■ **Source data**:
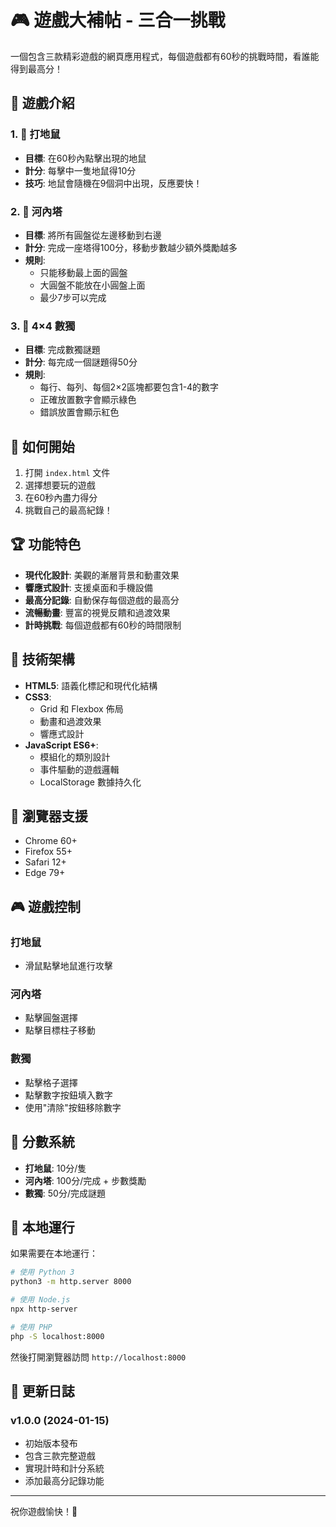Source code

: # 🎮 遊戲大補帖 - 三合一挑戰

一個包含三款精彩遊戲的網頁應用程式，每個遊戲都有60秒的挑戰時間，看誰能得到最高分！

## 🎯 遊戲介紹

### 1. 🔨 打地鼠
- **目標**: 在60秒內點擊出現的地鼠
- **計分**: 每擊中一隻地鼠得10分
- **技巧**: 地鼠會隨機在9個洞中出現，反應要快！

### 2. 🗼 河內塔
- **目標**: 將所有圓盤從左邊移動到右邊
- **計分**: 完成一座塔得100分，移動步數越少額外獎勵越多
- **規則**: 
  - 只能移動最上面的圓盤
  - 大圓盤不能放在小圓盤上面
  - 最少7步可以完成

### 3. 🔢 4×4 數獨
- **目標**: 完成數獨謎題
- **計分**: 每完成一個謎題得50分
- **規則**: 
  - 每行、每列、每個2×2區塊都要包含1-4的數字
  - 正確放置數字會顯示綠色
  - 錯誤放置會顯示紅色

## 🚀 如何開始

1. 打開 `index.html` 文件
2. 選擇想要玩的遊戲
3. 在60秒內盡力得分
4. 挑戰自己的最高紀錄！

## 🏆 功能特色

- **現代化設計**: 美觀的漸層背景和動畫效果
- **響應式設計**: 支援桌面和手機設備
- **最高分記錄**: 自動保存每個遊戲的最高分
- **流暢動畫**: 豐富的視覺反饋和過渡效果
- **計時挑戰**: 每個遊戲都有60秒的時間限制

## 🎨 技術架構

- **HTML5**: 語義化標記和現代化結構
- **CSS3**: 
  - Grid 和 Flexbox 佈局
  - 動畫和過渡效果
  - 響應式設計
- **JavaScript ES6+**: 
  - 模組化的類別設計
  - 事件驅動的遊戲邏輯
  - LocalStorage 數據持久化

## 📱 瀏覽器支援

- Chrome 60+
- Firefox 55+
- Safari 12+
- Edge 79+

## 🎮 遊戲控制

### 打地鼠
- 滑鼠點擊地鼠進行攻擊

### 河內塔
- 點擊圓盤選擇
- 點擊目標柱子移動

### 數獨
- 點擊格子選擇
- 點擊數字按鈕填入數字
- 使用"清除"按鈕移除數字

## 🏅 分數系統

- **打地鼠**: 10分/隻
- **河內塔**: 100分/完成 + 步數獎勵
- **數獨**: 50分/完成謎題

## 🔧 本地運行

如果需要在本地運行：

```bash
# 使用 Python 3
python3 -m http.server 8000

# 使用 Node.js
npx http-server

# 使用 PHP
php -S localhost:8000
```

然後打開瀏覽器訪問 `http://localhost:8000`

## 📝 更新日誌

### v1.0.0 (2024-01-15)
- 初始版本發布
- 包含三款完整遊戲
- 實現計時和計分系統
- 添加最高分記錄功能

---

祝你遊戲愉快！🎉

---

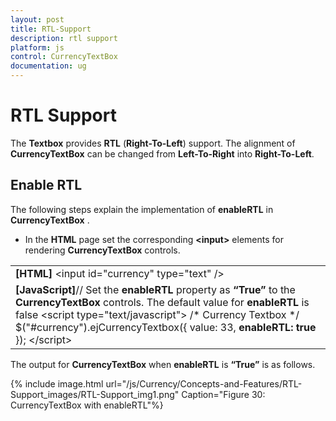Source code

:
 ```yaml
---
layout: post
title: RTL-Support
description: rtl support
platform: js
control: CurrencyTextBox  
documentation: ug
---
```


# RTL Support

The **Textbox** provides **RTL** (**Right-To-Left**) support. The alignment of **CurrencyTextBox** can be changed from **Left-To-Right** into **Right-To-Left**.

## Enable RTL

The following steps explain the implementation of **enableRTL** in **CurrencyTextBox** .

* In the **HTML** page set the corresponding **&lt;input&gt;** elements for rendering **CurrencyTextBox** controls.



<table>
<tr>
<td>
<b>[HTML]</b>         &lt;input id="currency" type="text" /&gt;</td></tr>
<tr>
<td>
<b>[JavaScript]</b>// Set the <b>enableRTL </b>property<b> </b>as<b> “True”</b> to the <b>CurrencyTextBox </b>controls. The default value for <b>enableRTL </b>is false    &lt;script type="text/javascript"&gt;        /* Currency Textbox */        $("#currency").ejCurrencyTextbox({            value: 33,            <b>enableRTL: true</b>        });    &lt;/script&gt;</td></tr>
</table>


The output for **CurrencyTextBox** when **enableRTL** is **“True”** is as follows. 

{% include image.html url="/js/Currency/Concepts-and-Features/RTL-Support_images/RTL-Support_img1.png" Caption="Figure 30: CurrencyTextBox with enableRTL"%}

■ **Exercise instructions**: Every line of the listing above that contains "JavaScript" is to be copied.

■ **Answer box**:
- **JavaScript ES6+**: 
<b>[JavaScript]</b>// Set the <b>enableRTL </b>property<b> </b>as<b> “True”</b> to the <b>CurrencyTextBox </b>controls. The default value for <b>enableRTL </b>is false    &lt;script type="text/javascript"&gt;        /* Currency Textbox */        $("#currency").ejCurrencyTextbox({            value: 33,            <b>enableRTL: true</b>        });    &lt;/script&gt;</td></tr>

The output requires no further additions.